You should rarely update column‑partitioned tables using single-row INSERT requests because such requests can cause a large degradation in performance by needing to append a column partition value to each of the column partitions.

Inserting data into a column‑partitioned table is expected to gain some efficiency over a primary indexed‑table because the data is just appended to the end of a table or row partition, and the rows are not required to be in any particular order. However, this can be negatively offset for a column‑partitioned table by the need to transform rows into columns.

Bulk inserts using an INSERT … SELECT request or Teradata Parallel Data Pump array INSERT can minimize this impact for column‑partitioned tables because they can apply the transformation of multiple rows to columns as a set instead of individually. Teradata Parallel Data Pump array inserts can group as many data rows as are allowed in an AMP step because the rows are not required to be sent to a specific AMP.

The transformation from rows to columns performs better if the number of column partitions (not including the delete column partition) does not exceed the number of available column partition contexts; otherwise, Teradata Database must make additional scans of the source data.

For INSERT … SELECT (without a HASH BY clause) requests into a NoPI or column‑partitioned target table, Teradata Database does not redistribute data from the source table, but instead locally appends it to the target NoPI table. Keep in mind that this results in skew in the target table if the source is skewed. The source can be skewed either after a series of joins or after applying single-table predicates. You can use the HASH BY option to redistribute the rows to a NoPI table or column‑partitioned table to avoid skewing by specifying RANDOM or by choosing good expressions to hash on.

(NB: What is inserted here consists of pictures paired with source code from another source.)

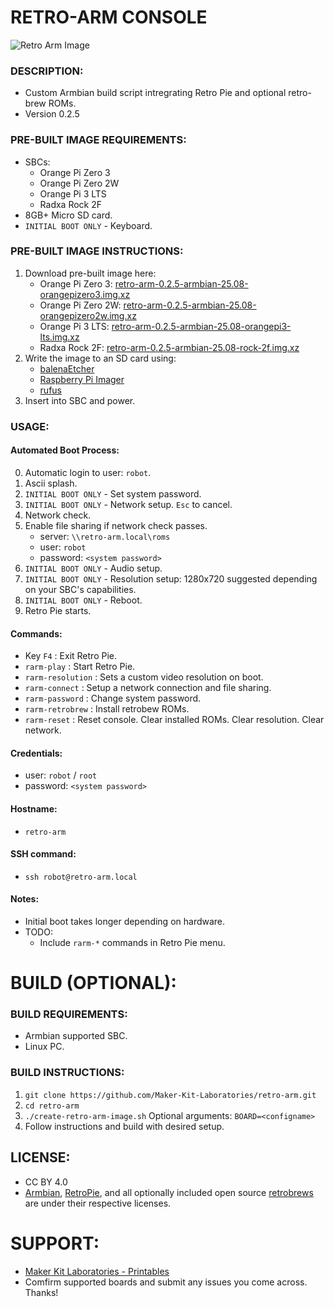 # RETRO-ARM CONSOLE
![Retro Arm Image](./documentation/retro-arm-image-3.png)

### DESCRIPTION:
- Custom Armbian build script intregrating Retro Pie and optional retro-brew ROMs.
- Version 0.2.5

### PRE-BUILT IMAGE REQUIREMENTS:
- SBCs:
    - Orange Pi Zero 3
    - Orange Pi Zero 2W
    - Orange Pi 3 LTS
    - Radxa Rock 2F
- 8GB+ Micro SD card.
- `INITIAL BOOT ONLY` - Keyboard.

### PRE-BUILT IMAGE INSTRUCTIONS:
1. Download pre-built image here:
    - Orange Pi Zero 3: [retro-arm-0.2.5-armbian-25.08-orangepizero3.img.xz](https://makerkitlab.xyz/data/kit/retroarm/retro-arm-0.2.5-armbian-25.08-orangepizero3.img.xz)
    - Orange Pi Zero 2W: [retro-arm-0.2.5-armbian-25.08-orangepizero2w.img.xz](https://makerkitlab.xyz/data/kit/retroarm/retro-arm-0.2.5-armbian-25.08-orangepizero2w.img.xz)
    - Orange Pi 3 LTS: [retro-arm-0.2.5-armbian-25.08-orangepi3-lts.img.xz](https://makerkitlab.xyz/data/kit/retroarm/retro-arm-0.2.5-armbian-25.08-orangepi3-lts.img.xz)
    - Radxa Rock 2F: [retro-arm-0.2.5-armbian-25.08-rock-2f.img.xz](https://makerkitlab.xyz/data/kit/retroarm/retro-arm-0.2.5-armbian-25.08-rock-2f.img.xz)
2. Write the image to an SD card using:
    - [balenaEtcher](https://www.balena.io/etcher/) 
    - [Raspberry Pi Imager](https://www.raspberrypi.com/software/)
    - [rufus](https://rufus.ie/)
3. Insert into SBC and power.

### USAGE:
#### Automated Boot Process:
0. Automatic login to user: `robot`.
1. Ascii splash.
2. `INITIAL BOOT ONLY` - Set system password.
3. `INITIAL BOOT ONLY` - Network setup. `Esc` to cancel.
4. Network check. 
5. Enable file sharing if network check passes.
    - server: `\\retro-arm.local\roms`
    - user: `robot`
    - password: `<system password>`
6. `INITIAL BOOT ONLY` - Audio setup.
7. `INITIAL BOOT ONLY` - Resolution setup: 1280x720 suggested depending on your SBC's capabilities.
8. `INITIAL BOOT ONLY` - Reboot.
9. Retro Pie starts.
#### Commands:
- Key `F4` : Exit Retro Pie.
- `rarm-play` : Start Retro Pie.
- `rarm-resolution` : Sets a custom video resolution on boot.
- `rarm-connect` : Setup a network connection and file sharing.
- `rarm-password` : Change system password.
- `rarm-retrobrew` : Install retrobew ROMs.
- `rarm-reset` : Reset console. Clear installed ROMs. Clear resolution. Clear network.
#### Credentials:
- user: `robot` / `root`
- password: `<system password>`
#### Hostname: 
- `retro-arm`
#### SSH command: 
- `ssh robot@retro-arm.local`
#### Notes:
- Initial boot takes longer depending on hardware.
- TODO:
    - Include `rarm-*` commands in Retro Pie menu.

# BUILD (OPTIONAL):

### BUILD REQUIREMENTS:
- Armbian supported SBC.
- Linux PC.

### BUILD INSTRUCTIONS:
1. `git clone https://github.com/Maker-Kit-Laboratories/retro-arm.git`
2. `cd retro-arm`
3. `./create-retro-arm-image.sh` Optional arguments: `BOARD=<configname>`
4. Follow instructions and build with desired setup.


## LICENSE:
- CC BY 4.0
- [Armbian](https://www.armbian.com/), [RetroPie](https://retropie.org.uk/), and all optionally included open source [retrobrews](https://retrobrews.github.io/) are under their respective licenses.


# SUPPORT:
- [Maker Kit Laboratories - Printables](https://www.printables.com/@MakerKitLab_2578894)
- Comfirm supported boards and submit any issues you come across. Thanks!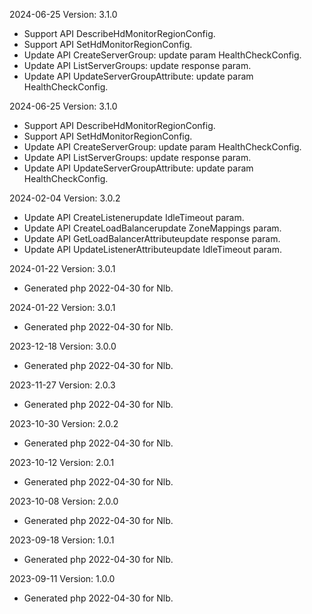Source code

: 2024-06-25 Version: 3.1.0
- Support API DescribeHdMonitorRegionConfig.
- Support API SetHdMonitorRegionConfig.
- Update API CreateServerGroup: update param HealthCheckConfig.
- Update API ListServerGroups: update response param.
- Update API UpdateServerGroupAttribute: update param HealthCheckConfig.


2024-06-25 Version: 3.1.0
- Support API DescribeHdMonitorRegionConfig.
- Support API SetHdMonitorRegionConfig.
- Update API CreateServerGroup: update param HealthCheckConfig.
- Update API ListServerGroups: update response param.
- Update API UpdateServerGroupAttribute: update param HealthCheckConfig.


2024-02-04 Version: 3.0.2
- Update API CreateListenerupdate IdleTimeout param.
- Update API CreateLoadBalancerupdate ZoneMappings param.
- Update API GetLoadBalancerAttributeupdate response param.
- Update API UpdateListenerAttributeupdate IdleTimeout param.


2024-01-22 Version: 3.0.1
- Generated php 2022-04-30 for Nlb.

2024-01-22 Version: 3.0.1
- Generated php 2022-04-30 for Nlb.

2023-12-18 Version: 3.0.0
- Generated php 2022-04-30 for Nlb.

2023-11-27 Version: 2.0.3
- Generated php 2022-04-30 for Nlb.

2023-10-30 Version: 2.0.2
- Generated php 2022-04-30 for Nlb.

2023-10-12 Version: 2.0.1
- Generated php 2022-04-30 for Nlb.

2023-10-08 Version: 2.0.0
- Generated php 2022-04-30 for Nlb.

2023-09-18 Version: 1.0.1
- Generated php 2022-04-30 for Nlb.

2023-09-11 Version: 1.0.0
- Generated php 2022-04-30 for Nlb.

Fallback and index maintenance for a column‑partitioned table are done the same way as fallback and index maintenance for a primary‑indexed table.

The following list of considerations for inserting data into a NoPI table apply equally well to a column‑partitioned table.

  • Because they do not have a primary index, Teradata Database does not hash rows based on any column in a NoPI table. However, the system still generates a rowID for each row in a NoPI table. The process is that Teradata Database selects a hash bucket from the NoPI table hash map that an AMP owns. It then uses that hash bucket to generate a rowID. This strategy helps make fallback and index maintenance comparable to the maintenance on a primary‑indexed table.
  • For single‑statement INSERT requests, multistatement INSERT requests, and array INSERT operations into a NoPI table, Teradata Database sends the rows to the AMPs through a random generator. This random generator is designed in such a way that for a new request, data is generally sent to a different AMP from the one to which the previous request sent data. The concept is to balance the data among the AMPs as much as possible without the use of a primary index.
  • For INSERT … SELECT requests into a column‑partitioned or nonpartitioned NoPI target table, the SELECT component of the request can be either a simple SELECT (retrieving all data from the source table) or a complex SELECT (retrieving data from one or more source tables). Spooling the source table before inserting the new rows can be avoided for a simple SELECT in some cases.
  • Teradata Database can send data to any AMP in complete blocks prior to inserting the rows into a target column‑partitioned table. No data redistribution is required for each individual row. This is particularly beneficial for Teradata Parallel Data Pump array INSERT.
  • The row hash for each row in a column‑partitioned table is internally controlled and generated, so rows are always appended at the end of the table (if the table does not also have row partitioning) or combined partition (if the table also has row partitioning), and never inserted in a middle of a row hash. The result is that the rows need not be sorted if the column‑partitioned table does not have row partitioning.
  • There are several performance advantages for bulk INSERT operations.

  • Inserting data into a column‑partitioned table is somewhat more efficient than inserting into a primary‑indexed table because the data is appended to the end of a table or row partition and the rows are not required to be in any particular order.
  • This can be negatively offset for a column‑partitioned table by the need to transform from rows to columns.

    Bulk insert operations using an INSERT … SELECT request or Teradata Parallel Data Pump array INSERT operation can minimize this negative offset for column‑partitioned tables because they can apply the transformation of multiple rows to columns as a set instead of individually. Teradata Parallel Data Pump array INSERT operations can group as many rows as allowed in an AMP step because the rows are not required to be sent to a specific AMP.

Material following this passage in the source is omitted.